Âme numérique

Querencia (n., espagnol) : un endroit où quelqu’un puise sa force ; où l’on se sent chez soi, l’endroit où l’on est le plus authentique

Détails techniques

Logiciel(s) : Photoshop
Taille du document : 21 x 29,7 cm (4134 x 5847 px), 500dpi
Temps :
1h30
Inspiration(s) musicale(s) : Billie Eilish – Therefore I am

Détail(s) et inspiration(s) :

J’étais tombé il y a quelques mois sur un maquillage/costume supra classe (que je retrouve pas bien sûr, donc ne peux pas linké …) en bleu et violet qui était super stylé, je l’avais gardé quelque part dans ma mémoire et j’ai vu il y a quelques jours un collage aesthetic sur tumblr orienté digital-punk/wave et j’ai eut un coup de « il faut que je peigne ça ! »
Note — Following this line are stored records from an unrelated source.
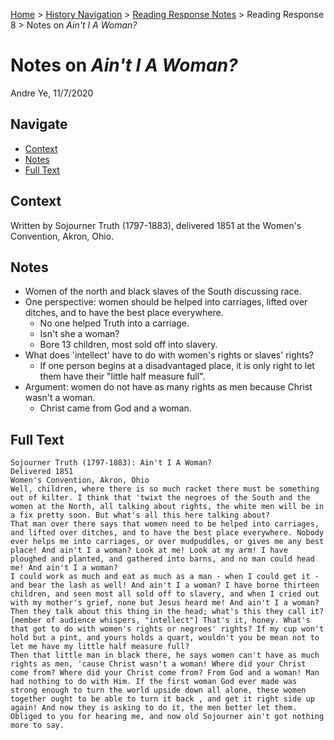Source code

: [Home](https://andre-ye.github.io) > [History Navigation](https://andre-ye.github.io/history/history_navigation) > [Reading Response Notes](https://andre-ye.github.io/history/history_navigation#weekly-reading-responses) > Reading Response 8 > Notes on *Ain't I A Woman?*

# Notes on *Ain't I A Woman?*
Andre Ye, 11/7/2020

## Navigate
- [Context](#context)
- [Notes](#notes)
- [Full Text](#full-text)

## Context
Written by Sojourner Truth (1797-1883), delivered 1851 at the Women's Convention, Akron, Ohio.

## Notes
- Women of the north and black slaves of the South discussing race.
- One perspective: women should be helped into carriages, lifted over ditches, and to have the best place everywhere.
  - No one helped Truth into a carriage.
  - Isn't she a woman?
  - Bore 13 children, most sold off into slavery.
- What does 'intellect' have to do with women's rights or slaves' rights?
  - If one person begins at a disadvantaged place, it is only right to let them have their "little half measure full".
- Argument: women do not have as many rights as men because Christ wasn't a woman.
  - Christ came from God and a woman.

## Full Text
```
Sojourner Truth (1797-1883): Ain't I A Woman?
Delivered 1851
Women's Convention, Akron, Ohio
Well, children, where there is so much racket there must be something out of kilter. I think that 'twixt the negroes of the South and the women at the North, all talking about rights, the white men will be in a fix pretty soon. But what's all this here talking about?
That man over there says that women need to be helped into carriages, and lifted over ditches, and to have the best place everywhere. Nobody ever helps me into carriages, or over mudpuddles, or gives me any best place! And ain't I a woman? Look at me! Look at my arm! I have ploughed and planted, and gathered into barns, and no man could head me! And ain't I a woman?
I could work as much and eat as much as a man - when I could get it - and bear the lash as well! And ain't I a woman? I have borne thirteen children, and seen most all sold off to slavery, and when I cried out with my mother's grief, none but Jesus heard me! And ain't I a woman? Then they talk about this thing in the head; what's this they call it? [member of audience whispers, "intellect"] That's it, honey. What's that got to do with women's rights or negroes' rights? If my cup won't hold but a pint, and yours holds a quart, wouldn't you be mean not to let me have my little half measure full?
Then that little man in black there, he says women can't have as much rights as men, 'cause Christ wasn't a woman! Where did your Christ come from? Where did your Christ come from? From God and a woman! Man had nothing to do with Him. If the first woman God ever made was strong enough to turn the world upside down all alone, these women together ought to be able to turn it back , and get it right side up again! And now they is asking to do it, the men better let them.
Obliged to you for hearing me, and now old Sojourner ain't got nothing more to say. 
```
1. Du coup voilà le croquis que ça a produit, je me suis éclaté sur la position du cheval et comme j’adore le bleu et ait une passion depuis deux ans pour le violet, j’adore ces couleurs. L’idée est que le bleu est un écran et le cheval s’étends pour l’atteindre, tout en cherchant à s’élever.

Dans mon cerveau, c’est un auto-portrait (enfin, métaphoriquement c’est un autoportrait) de ma vie sur Internet : j’adore y être, apprendre dessus, m’améliorer en tant qu’être humain et artiste dessus, mais je sais aussi que c’est dur de communiquer qui je suis réellement (l’écran retire pas mal vu que vous pouvez pas lire mes intonations ou mes expressions faciales, malgré les émotes et la ponctuation).
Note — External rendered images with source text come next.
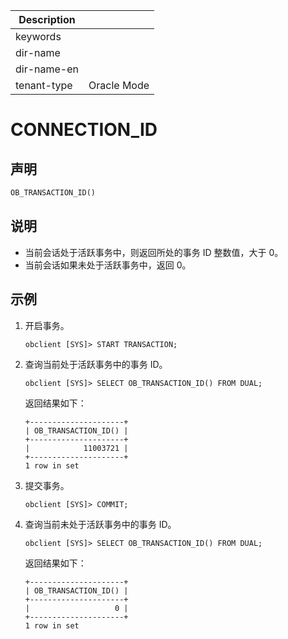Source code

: | Description   |                 |
|---------------|-----------------|
| keywords      |                 |
| dir-name      |                 |
| dir-name-en   |                 |
| tenant-type   | Oracle Mode     |

# CONNECTION_ID

## 声明

```sql
OB_TRANSACTION_ID()
```

## 说明

* 当前会话处于活跃事务中，则返回所处的事务 ID 整数值，大于 0。
* 当前会话如果未处于活跃事务中，返回 0。

## 示例

1. 开启事务。

    ```shell
    obclient [SYS]> START TRANSACTION;
    ```

2. 查询当前处于活跃事务中的事务 ID。

    ```shell
    obclient [SYS]> SELECT OB_TRANSACTION_ID() FROM DUAL;
    ```

    返回结果如下：

    ```shell
    +---------------------+
    | OB_TRANSACTION_ID() |
    +---------------------+
    |            11003721 |
    +---------------------+
    1 row in set
    ```

3. 提交事务。

    ```shell
    obclient [SYS]> COMMIT;
    ```

4. 查询当前未处于活跃事务中的事务 ID。

    ```shell
    obclient [SYS]> SELECT OB_TRANSACTION_ID() FROM DUAL;
    ```

    返回结果如下：

    ```shell
    +---------------------+
    | OB_TRANSACTION_ID() |
    +---------------------+
    |                   0 |
    +---------------------+
    1 row in set
    ```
2. J’ai directement commencé à peindre sur le croquis après avoir écrasé le cheval pour qu’il soit plus que sur un seul calque, comme il est globalement monocolor, c’est plus simple du coup à peindre qu’avec un calque d’aplat et un d’ombre/lumière.
Je rajoute un peu plus de détails avec un brush plus petit, je revois des dégradés à la va-vite, j’ai tendance à peindre grossièrement en opacité-réduite et lissé plus tard ce qui a besoin d’être lissé.
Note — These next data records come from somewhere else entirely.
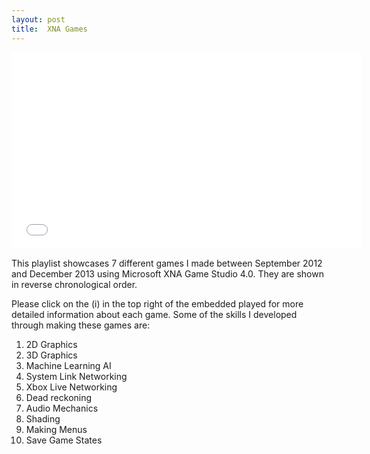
 ```yaml
---
layout: post
title:  XNA Games
---
```


<iframe width="560" height="315" src="//www.youtube.com/embed/videoseries?list=PLHfsk8NlpcelgMbm36hnxYhqJ8vUWCjGJ" frameborder="0" allowfullscreen></iframe>

This playlist showcases 7 different games I made between September 2012 and December 2013 using Microsoft XNA Game Studio 4.0. They are shown in reverse chronological order.

Please click on the (i) in the top right of the embedded played for more detailed information about each game. Some of the skills I developed through making these games are:

1. 2D Graphics
2. 3D Graphics
3. Machine Learning AI
4. System Link Networking
5. Xbox Live Networking
6. Dead reckoning
7. Audio Mechanics
8. Shading
9. Making Menus
10. Save Game States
3. En cours de route, j’ai peint des lignes noires sur le bleu, pour qu’on voit mieux qu’il s’agit de la lumière d’un écran et pas juste de la lumière bleue. J’ai aucune idée de si cet effet est réaliste, je sais que je le vois régulièrement dans la synthwave, mais ça s’arrête là.
Enfin, je l’aime esthétiquement.

4. J’ai commencé un peu à lissé là où il y en avait besoin, repeint des détails ici et là, rajouté du flou et peint de la brillance sur le blanc pour renforcer le fait que la lumière est diffuse et forte. J’aime bien cet effet de lumière, c’est dommage que j’ai pas moyen d’en peindre plus souvent.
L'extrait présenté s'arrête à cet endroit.